This inspection took place on 6, 14 December 2017 and 18 January 2018 and all were unannounced.When we inspected the service in December 2014 we identified one regulatory breach which related to staff training and support (Regulation 18). At this inspection we found the provider had made the necessary improvements in this area but identified further breaches of regulations.
Willow Bank Care Home is a ‘care home’. People in care homes receive accommodation and nursing or personal care as single package under one contractual agreement. CQC regulates both the premises and the care provided, and both were looked at during this inspection.
Willow Bank Care Home can accommodate up to 59 people across two separate floors, each of which have separate adapted facilities. The service provides care and support to older people and people living with dementia. There were 53 people using the service when we inspected. The home was purpose built and provides single bedroom with en-suite toilet facilities. There are lounge and dining areas on the ground floor.
There was no registered manager in post. The Registered Manager was dismissed for their position in October 2017. A registered manager is a person who has registered with the Care Quality Commission to manage the service. Like registered providers, they are ‘registered persons’. Registered persons have legal responsibility for meeting the requirements in the Health and Social Care Act 2008 and associated Regulations about how the service is run.
Staff were not always being recruited safely although there were enough staff they were not always deployed in a way to keep people safe and to deliver person centred care. Whilst some staff were seen to deliver caring, kind and compassionate care, there were practices in the home which did not treat people with dignity and respect.
Staff were receiving appropriate training and they told us the training was good and relevant to their role. Staff said they felt supported by the manager and were receiving formal supervision where they could discuss their on-going development needs.
People’s care plans did not always provide accurate and up to date information about their current needs. Some information was contradictory. Risk assessments were being completed; however, these were not always being followed or had been completed incorrectly. This meant we were not confident action was being taken to mitigate risks to people using the service.

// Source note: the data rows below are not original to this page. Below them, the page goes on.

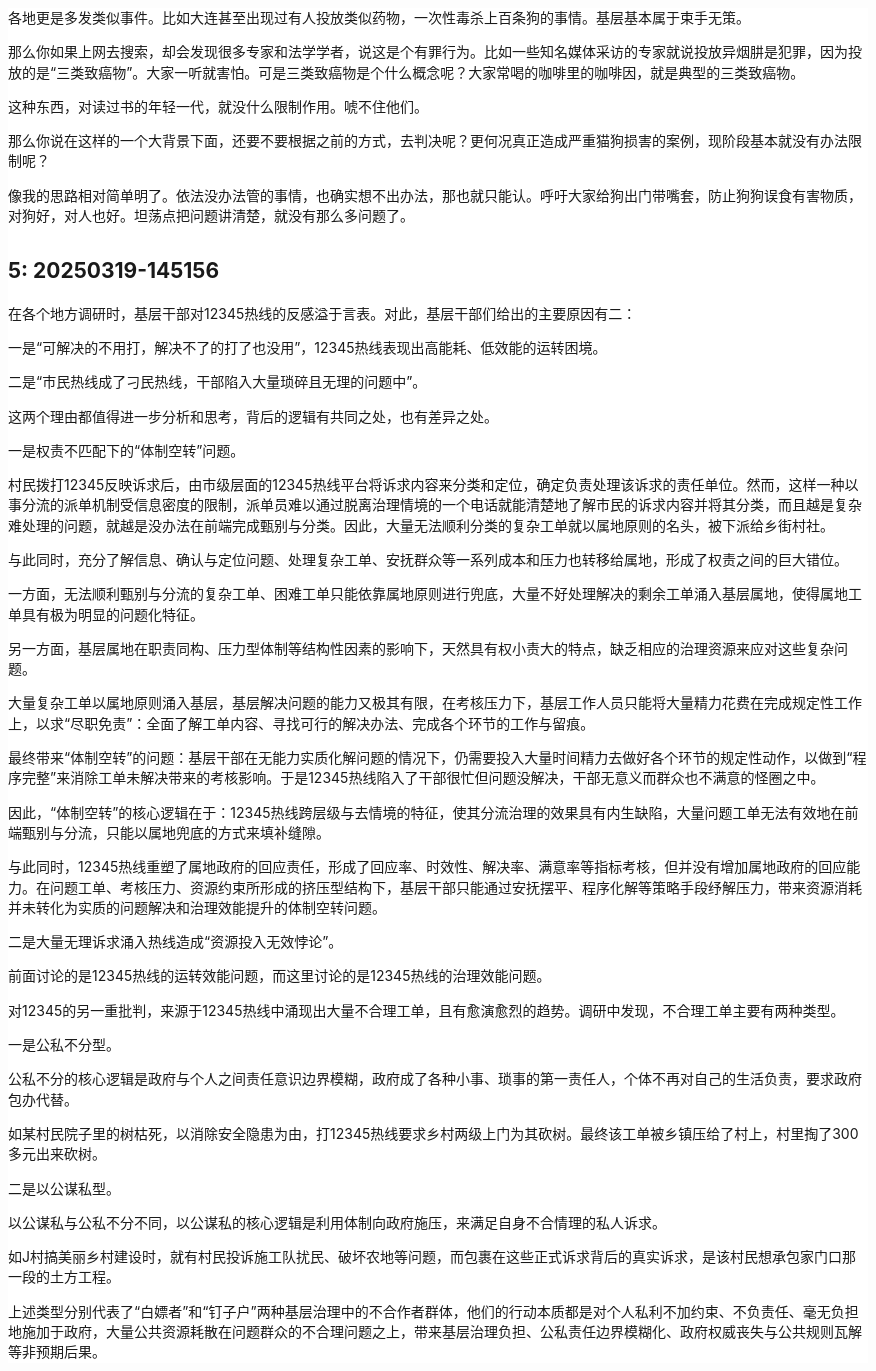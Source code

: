 各地更是多发类似事件。比如大连甚至出现过有人投放类似药物，一次性毒杀上百条狗的事情。基层基本属于束手无策。

那么你如果上网去搜索，却会发现很多专家和法学学者，说这是个有罪行为。比如一些知名媒体采访的专家就说投放异烟肼是犯罪，因为投放的是“三类致癌物”。大家一听就害怕。可是三类致癌物是个什么概念呢？大家常喝的咖啡里的咖啡因，就是典型的三类致癌物。

这种东西，对读过书的年轻一代，就没什么限制作用。唬不住他们。

那么你说在这样的一个大背景下面，还要不要根据之前的方式，去判决呢？更何况真正造成严重猫狗损害的案例，现阶段基本就没有办法限制呢？

像我的思路相对简单明了。依法没办法管的事情，也确实想不出办法，那也就只能认。呼吁大家给狗出门带嘴套，防止狗狗误食有害物质，对狗好，对人也好。坦荡点把问题讲清楚，就没有那么多问题了。

## 5: 20250319-145156

在各个地方调研时，基层干部对12345热线的反感溢于言表。对此，基层干部们给出的主要原因有二：

一是“可解决的不用打，解决不了的打了也没用”，12345热线表现出高能耗、低效能的运转困境。

二是“市民热线成了刁民热线，干部陷入大量琐碎且无理的问题中”。

这两个理由都值得进一步分析和思考，背后的逻辑有共同之处，也有差异之处。

一是权责不匹配下的“体制空转”问题。

村民拨打12345反映诉求后，由市级层面的12345热线平台将诉求内容来分类和定位，确定负责处理该诉求的责任单位。然而，这样一种以事分流的派单机制受信息密度的限制，派单员难以通过脱离治理情境的一个电话就能清楚地了解市民的诉求内容并将其分类，而且越是复杂难处理的问题，就越是没办法在前端完成甄别与分类。因此，大量无法顺利分类的复杂工单就以属地原则的名头，被下派给乡街村社。

与此同时，充分了解信息、确认与定位问题、处理复杂工单、安抚群众等一系列成本和压力也转移给属地，形成了权责之间的巨大错位。

一方面，无法顺利甄别与分流的复杂工单、困难工单只能依靠属地原则进行兜底，大量不好处理解决的剩余工单涌入基层属地，使得属地工单具有极为明显的问题化特征。

另一方面，基层属地在职责同构、压力型体制等结构性因素的影响下，天然具有权小责大的特点，缺乏相应的治理资源来应对这些复杂问题。

大量复杂工单以属地原则涌入基层，基层解决问题的能力又极其有限，在考核压力下，基层工作人员只能将大量精力花费在完成规定性工作上，以求“尽职免责”：全面了解工单内容、寻找可行的解决办法、完成各个环节的工作与留痕。

最终带来“体制空转”的问题：基层干部在无能力实质化解问题的情况下，仍需要投入大量时间精力去做好各个环节的规定性动作，以做到“程序完整”来消除工单未解决带来的考核影响。于是12345热线陷入了干部很忙但问题没解决，干部无意义而群众也不满意的怪圈之中。

因此，“体制空转”的核心逻辑在于：12345热线跨层级与去情境的特征，使其分流治理的效果具有内生缺陷，大量问题工单无法有效地在前端甄别与分流，只能以属地兜底的方式来填补缝隙。

与此同时，12345热线重塑了属地政府的回应责任，形成了回应率、时效性、解决率、满意率等指标考核，但并没有增加属地政府的回应能力。在问题工单、考核压力、资源约束所形成的挤压型结构下，基层干部只能通过安抚摆平、程序化解等策略手段纾解压力，带来资源消耗并未转化为实质的问题解决和治理效能提升的体制空转问题。

二是大量无理诉求涌入热线造成“资源投入无效悖论”。

前面讨论的是12345热线的运转效能问题，而这里讨论的是12345热线的治理效能问题。

对12345的另一重批判，来源于12345热线中涌现出大量不合理工单，且有愈演愈烈的趋势。调研中发现，不合理工单主要有两种类型。

一是公私不分型。

公私不分的核心逻辑是政府与个人之间责任意识边界模糊，政府成了各种小事、琐事的第一责任人，个体不再对自己的生活负责，要求政府包办代替。

如某村民院子里的树枯死，以消除安全隐患为由，打12345热线要求乡村两级上门为其砍树。最终该工单被乡镇压给了村上，村里掏了300多元出来砍树。

二是以公谋私型。

以公谋私与公私不分不同，以公谋私的核心逻辑是利用体制向政府施压，来满足自身不合情理的私人诉求。

如J村搞美丽乡村建设时，就有村民投诉施工队扰民、破坏农地等问题，而包裹在这些正式诉求背后的真实诉求，是该村民想承包家门口那一段的土方工程。

上述类型分别代表了“白嫖者”和“钉子户”两种基层治理中的不合作者群体，他们的行动本质都是对个人私利不加约束、不负责任、毫无负担地施加于政府，大量公共资源耗散在问题群众的不合理问题之上，带来基层治理负担、公私责任边界模糊化、政府权威丧失与公共规则瓦解等非预期后果。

People’s healthcare needs were being met and medicines were being managed safely.
People who used the service made some positive comments about the meals; however, we found people’s nutritional and hydration needs were not always being met. We also found people’s mealtime experience was poor.
There were some activities on offer and trips out were being arranged. There were also some good links with the local community.

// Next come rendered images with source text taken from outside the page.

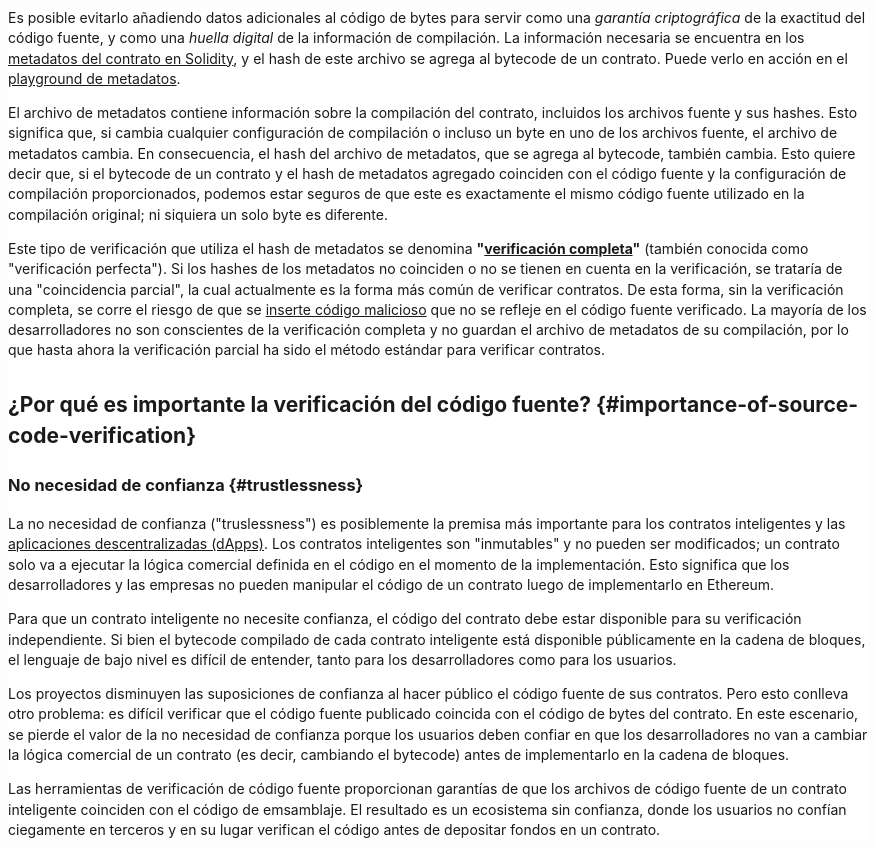 Es posible evitarlo añadiendo datos adicionales al código de bytes para servir como una _garantía criptográfica_ de la exactitud del código fuente, y como una _huella digital_ de la información de compilación. La información necesaria se encuentra en los [metadatos del contrato en Solidity](https://docs.soliditylang.org/en/v0.8.15/metadata.html), y el hash de este archivo se agrega al bytecode de un contrato. Puede verlo en acción en el [playground de metadatos](https://playground.sourcify.dev).

El archivo de metadatos contiene información sobre la compilación del contrato, incluidos los archivos fuente y sus hashes. Esto significa que, si cambia cualquier configuración de compilación o incluso un byte en uno de los archivos fuente, el archivo de metadatos cambia. En consecuencia, el hash del archivo de metadatos, que se agrega al bytecode, también cambia. Esto quiere decir que, si el bytecode de un contrato y el hash de metadatos agregado coinciden con el código fuente y la configuración de compilación proporcionados, podemos estar seguros de que este es exactamente el mismo código fuente utilizado en la compilación original; ni siquiera un solo byte es diferente.

Este tipo de verificación que utiliza el hash de metadatos se denomina **"[verificación completa](https://docs.sourcify.dev/docs/full-vs-partial-match/)"** (también conocida como "verificación perfecta"). Si los hashes de los metadatos no coinciden o no se tienen en cuenta en la verificación, se trataría de una "coincidencia parcial", la cual actualmente es la forma más común de verificar contratos. De esta forma, sin la verificación completa, se corre el riesgo de que se [inserte código malicioso](https://samczsun.com/hiding-in-plain-sight/) que no se refleje en el código fuente verificado. La mayoría de los desarrolladores no son conscientes de la verificación completa y no guardan el archivo de metadatos de su compilación, por lo que hasta ahora la verificación parcial ha sido el método estándar para verificar contratos.

## ¿Por qué es importante la verificación del código fuente? {#importance-of-source-code-verification}

### No necesidad de confianza {#trustlessness}

La no necesidad de confianza ("truslessness") es posiblemente la premisa más importante para los contratos inteligentes y las [aplicaciones descentralizadas (dApps)](/developers/docs/dapps/). Los contratos inteligentes son "inmutables" y no pueden ser modificados; un contrato solo va a ejecutar la lógica comercial definida en el código en el momento de la implementación. Esto significa que los desarrolladores y las empresas no pueden manipular el código de un contrato luego de implementarlo en Ethereum.

Para que un contrato inteligente no necesite confianza, el código del contrato debe estar disponible para su verificación independiente. Si bien el bytecode compilado de cada contrato inteligente está disponible públicamente en la cadena de bloques, el lenguaje de bajo nivel es difícil de entender, tanto para los desarrolladores como para los usuarios.

Los proyectos disminuyen las suposiciones de confianza al hacer público el código fuente de sus contratos. Pero esto conlleva otro problema: es difícil verificar que el código fuente publicado coincida con el código de bytes del contrato. En este escenario, se pierde el valor de la no necesidad de confianza porque los usuarios deben confiar en que los desarrolladores no van a cambiar la lógica comercial de un contrato (es decir, cambiando el bytecode) antes de implementarlo en la cadena de bloques.

Las herramientas de verificación de código fuente proporcionan garantías de que los archivos de código fuente de un contrato inteligente coinciden con el código de emsamblaje. El resultado es un ecosistema sin confianza, donde los usuarios no confían ciegamente en terceros y en su lugar verifican el código antes de depositar fondos en un contrato.
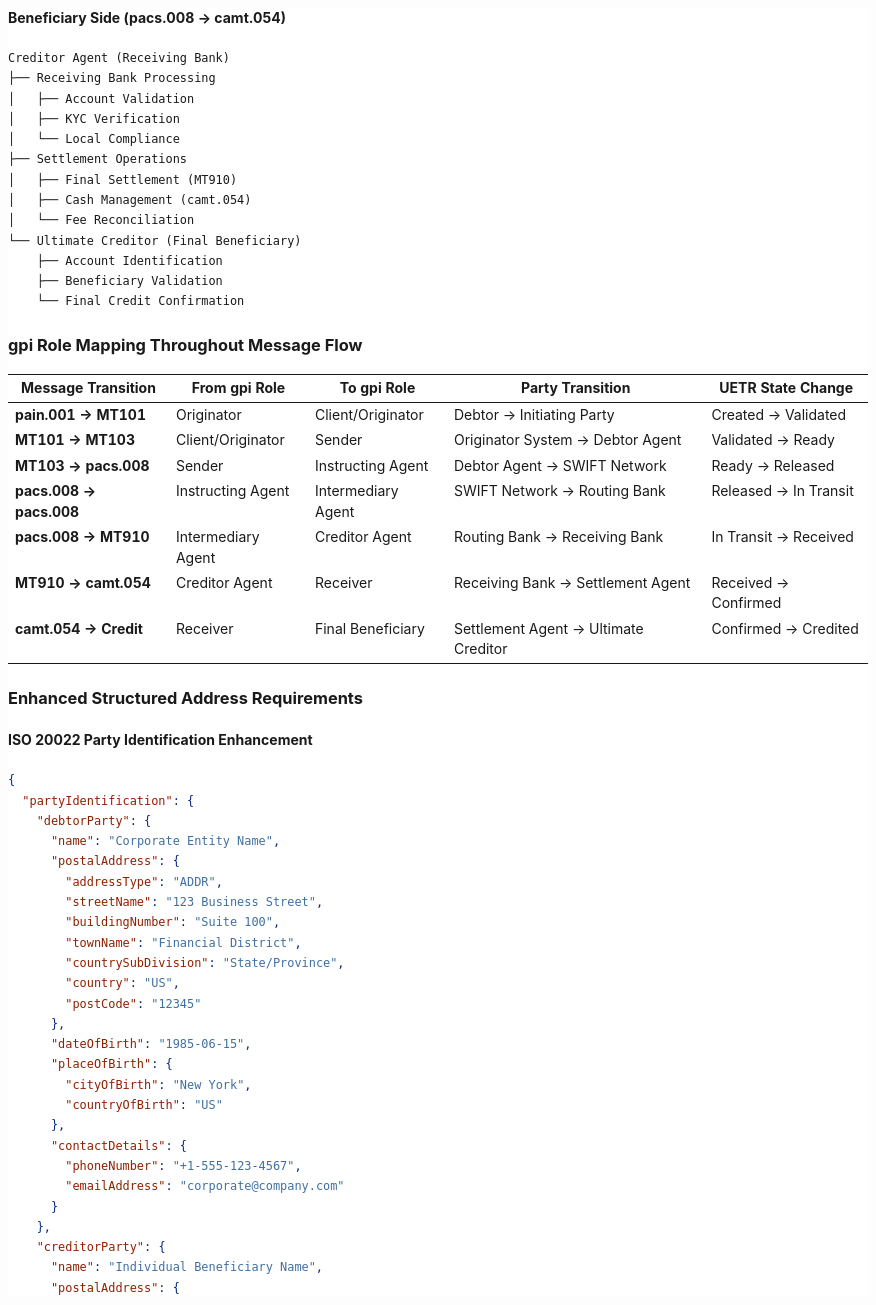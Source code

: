 #### Beneficiary Side (pacs.008 → camt.054)
```
Creditor Agent (Receiving Bank)
├── Receiving Bank Processing
│   ├── Account Validation
│   ├── KYC Verification
│   └── Local Compliance
├── Settlement Operations
│   ├── Final Settlement (MT910)
│   ├── Cash Management (camt.054)
│   └── Fee Reconciliation
└── Ultimate Creditor (Final Beneficiary)
    ├── Account Identification
    ├── Beneficiary Validation
    └── Final Credit Confirmation
```

### gpi Role Mapping Throughout Message Flow

| Message Transition | From gpi Role | To gpi Role | Party Transition | UETR State Change |
|---------------------|---------------|-------------|------------------|-------------------|
| **pain.001 → MT101** | Originator | Client/Originator | Debtor → Initiating Party | Created → Validated |
| **MT101 → MT103** | Client/Originator | Sender | Originator System → Debtor Agent | Validated → Ready |
| **MT103 → pacs.008** | Sender | Instructing Agent | Debtor Agent → SWIFT Network | Ready → Released |
| **pacs.008 → pacs.008** | Instructing Agent | Intermediary Agent | SWIFT Network → Routing Bank | Released → In Transit |
| **pacs.008 → MT910** | Intermediary Agent | Creditor Agent | Routing Bank → Receiving Bank | In Transit → Received |
| **MT910 → camt.054** | Creditor Agent | Receiver | Receiving Bank → Settlement Agent | Received → Confirmed |
| **camt.054 → Credit** | Receiver | Final Beneficiary | Settlement Agent → Ultimate Creditor | Confirmed → Credited |

### Enhanced Structured Address Requirements

#### ISO 20022 Party Identification Enhancement
```json
{
  "partyIdentification": {
    "debtorParty": {
      "name": "Corporate Entity Name",
      "postalAddress": {
        "addressType": "ADDR",
        "streetName": "123 Business Street",
        "buildingNumber": "Suite 100",
        "townName": "Financial District",
        "countrySubDivision": "State/Province",
        "country": "US",
        "postCode": "12345"
      },
      "dateOfBirth": "1985-06-15",
      "placeOfBirth": {
        "cityOfBirth": "New York",
        "countryOfBirth": "US"
      },
      "contactDetails": {
        "phoneNumber": "+1-555-123-4567",
        "emailAddress": "corporate@company.com"
      }
    },
    "creditorParty": {
      "name": "Individual Beneficiary Name",
      "postalAddress": {
```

We found the service was working within the principles of the Mental Capacity Act and Deprivation of Liberty Safeguards. People were supported to have maximum choice and control of their lives and staff supported people in the least restrictive way possible; the policies and systems in the service did support this practice.
Staff knew how to recognise and report concerns about people’s safety and welfare.

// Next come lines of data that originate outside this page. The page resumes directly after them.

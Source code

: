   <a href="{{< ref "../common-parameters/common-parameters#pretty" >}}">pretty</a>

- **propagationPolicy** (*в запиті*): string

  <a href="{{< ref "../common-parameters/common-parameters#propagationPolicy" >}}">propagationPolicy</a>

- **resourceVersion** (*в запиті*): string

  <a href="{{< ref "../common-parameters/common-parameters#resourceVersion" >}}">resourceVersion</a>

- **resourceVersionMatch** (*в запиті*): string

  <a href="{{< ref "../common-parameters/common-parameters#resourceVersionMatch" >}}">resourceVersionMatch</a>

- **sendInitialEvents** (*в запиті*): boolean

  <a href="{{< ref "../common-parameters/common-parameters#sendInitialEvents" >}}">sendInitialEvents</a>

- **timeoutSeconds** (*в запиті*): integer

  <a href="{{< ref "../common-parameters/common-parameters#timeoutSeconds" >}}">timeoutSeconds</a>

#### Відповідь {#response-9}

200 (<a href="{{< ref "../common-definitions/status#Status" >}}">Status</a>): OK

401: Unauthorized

The home was generally clean, tidy and odour free. However, we did note there was an odour of stale urine in one of the lounges.
There was a complaints procedure in place and formal complaints had been investigated.
There was a lack of leadership and direction for staff, with no oversight of key issues for people's care and support. Systems and processes for monitoring the quality of the care provision were weak and there was no robust management of the service. At the time of the inspection a new management structure had recently been introduced, but it was too soon to be able to assess how effective these changes would be.
The overall rating for this service is ‘Inadequate’ and the service is therefore in ‘special measures’.
Services in special measures will be kept under review and, if we have not taken immediate action to propose to cancel the provider’s registration of the service, will be inspected again within six months.
The expectation is that providers found to have been providing inadequate care should have made significant improvements within this timeframe.
If not enough improvement is made within this timeframe so that there is still a rating of inadequate for any key question or overall, we will take action in line with our enforcement procedures to begin the process of preventing the provider from operating this service. This will lead to cancelling their registration or to varying the terms of their registration within six months if they do not improve. This service will continue to be kept under review and, if needed, could be escalated to urgent enforcement action. Where necessary, another inspection will be conducted within a further six months, and if there is not enough improvement so there is still a rating of inadequate for any key question or overall, we will take action to prevent the provider from operating this service. This will lead to cancelling their registration or to varying the terms of their registration.
For adult social care services the maximum time for being in special measures will usually be no more than 12 months. If the service has demonstrated improvements when we inspect it and it is no longer rated as inadequate for any of the five key questions it will no longer be in special measures.
We identified six breaches of the Health and Social Care Act 2008 (Regulated Activities) Regulations 2014.